After some delay, Gracie discovered the ship had struck an iceberg and was sinking. He assisted in loading the lifeboats and made sure that three women he had befriended, a Mrs. Appleton, Mrs. Cornell, and Mrs. Brown, made it into the boats. A fourth friend, a Miss Evans, became separated and did not make it off the ship. He remained onboard until all the lifeboats had been loaded and lowered into the water. As the massive vessel sank, Gracie and Clinch Smith jumped from the deck into the icy water. Gracie struggled to the surface after becoming briefly entangled in lines. He was able to swim to an overturned lifeboat, but he never saw Smith again. Gracie spent several hours clinging to the overturned lifeboat with other survivors until they were picked up by the RMS Carpathia in the early hours of April 15.

In the months after the sinking of the Titanic, Gracie testified at official government inquiries and wrote a detailed account of the disaster. But he suffered from the effects of hypothermia as well as complications from diabetes and died after prolonged illness on December 4, 1912, at his home in New York City. His manuscript of the sinking was published after his death and titled The Truth about the Titanic. It was later renamed as Titanic: a Survivor’s Story.

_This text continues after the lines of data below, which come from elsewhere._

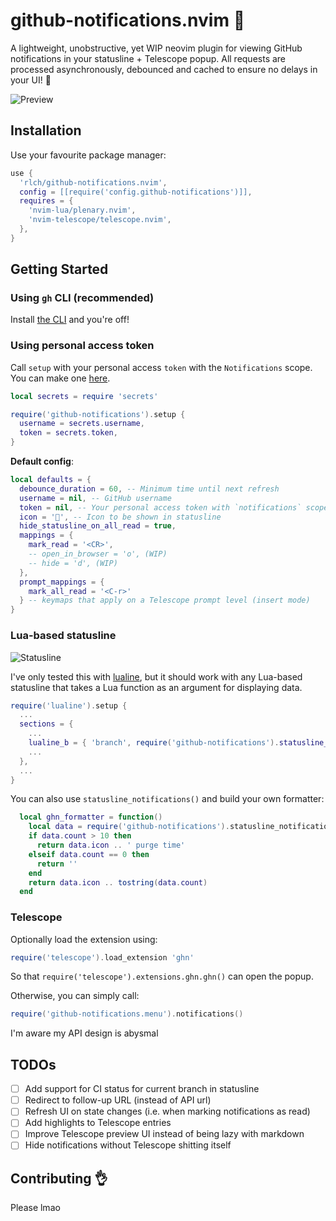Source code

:# github-notifications.nvim :bell:

A lightweight, unobstructive, yet WIP neovim plugin for viewing GitHub notifications in your statusline + Telescope popup. 
All requests are processed asynchronously, debounced and cached to ensure no delays in your UI! :rocket:

![Preview](https://imgur.com/F6CzZ8O.png)

## Installation

Use your favourite package manager:

```lua
use {
  'rlch/github-notifications.nvim',
  config = [[require('config.github-notifications')]],
  requires = {
    'nvim-lua/plenary.nvim',
    'nvim-telescope/telescope.nvim',
  },
}
```

## Getting Started

### Using `gh` CLI (recommended)

Install [the CLI](https://github.com/cli/cli) and you're off!


### Using personal access token

Call `setup` with your personal access `token` with the `Notifications` scope. You can make one [here](https://github.com/settings/tokens).

```lua
local secrets = require 'secrets'

require('github-notifications').setup {
  username = secrets.username,
  token = secrets.token,
}
```


**Default config**:

```lua
local defaults = {
  debounce_duration = 60, -- Minimum time until next refresh
  username = nil, -- GitHub username
  token = nil, -- Your personal access token with `notifications` scope
  icon = '', -- Icon to be shown in statusline
  hide_statusline_on_all_read = true,
  mappings = {
    mark_read = '<CR>',
    -- open_in_browser = 'o', (WIP)
    -- hide = 'd', (WIP)
  },
  prompt_mappings = {
    mark_all_read = '<C-r>'
  } -- keymaps that apply on a Telescope prompt level (insert mode)
}
```

### Lua-based statusline 

![Statusline](https://imgur.com/4JAnmvE.png)

I've only tested this with [lualine](https://github.com/hoob3rt/lualine.nvim), but it should work with any Lua-based statusline that takes a Lua function as an argument for displaying data.

```lua
require('lualine').setup {
  ...
  sections = {
    ...
    lualine_b = { 'branch', require('github-notifications').statusline_notification_count },
    ...
  },
  ...
}
```

You can also use `statusline_notifications()` and build your own formatter:

```lua
  local ghn_formatter = function()
    local data = require('github-notifications').statusline_notifications()
    if data.count > 10 then
      return data.icon .. ' purge time'
    elseif data.count == 0 then
      return ''
    end
    return data.icon .. tostring(data.count)
  end
```


### Telescope

Optionally load the extension using:

```lua
require('telescope').load_extension 'ghn'
```

So that `require('telescope').extensions.ghn.ghn()` can open the popup.

Otherwise, you can simply call:

```lua
require('github-notifications.menu').notifications()
```

I'm aware my API design is abysmal

## TODOs

- [ ] Add support for CI status for current branch in statusline
- [ ] Redirect to follow-up URL (instead of API url)
- [ ] Refresh UI on state changes (i.e. when marking notifications as read)
- [ ] Add highlights to Telescope entries
- [ ] Improve Telescope preview UI instead of being lazy with markdown
- [ ] Hide notifications without Telescope shitting itself

## Contributing :ok_hand:

Please lmao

His last words were reported by the New York Times as, “We must get them into the boats, we must get them all into the boats.” Many of the survivors from the Titanic were present at his funeral. He has been portrayed in at least two films about the disaster: Roy Ward Baker’s A Night to Remember (1958) and James Cameron’s Titanic (1997). Gracie was interred at Woodlawn Cemetery in the Bronx, New York, next to his daughters.

Additional Resources

Gracie, Colonel Archibald. Titanic: A Survivor’s Story. 1913. Reprint, Chicago: Academy Chicago Publishers,1998.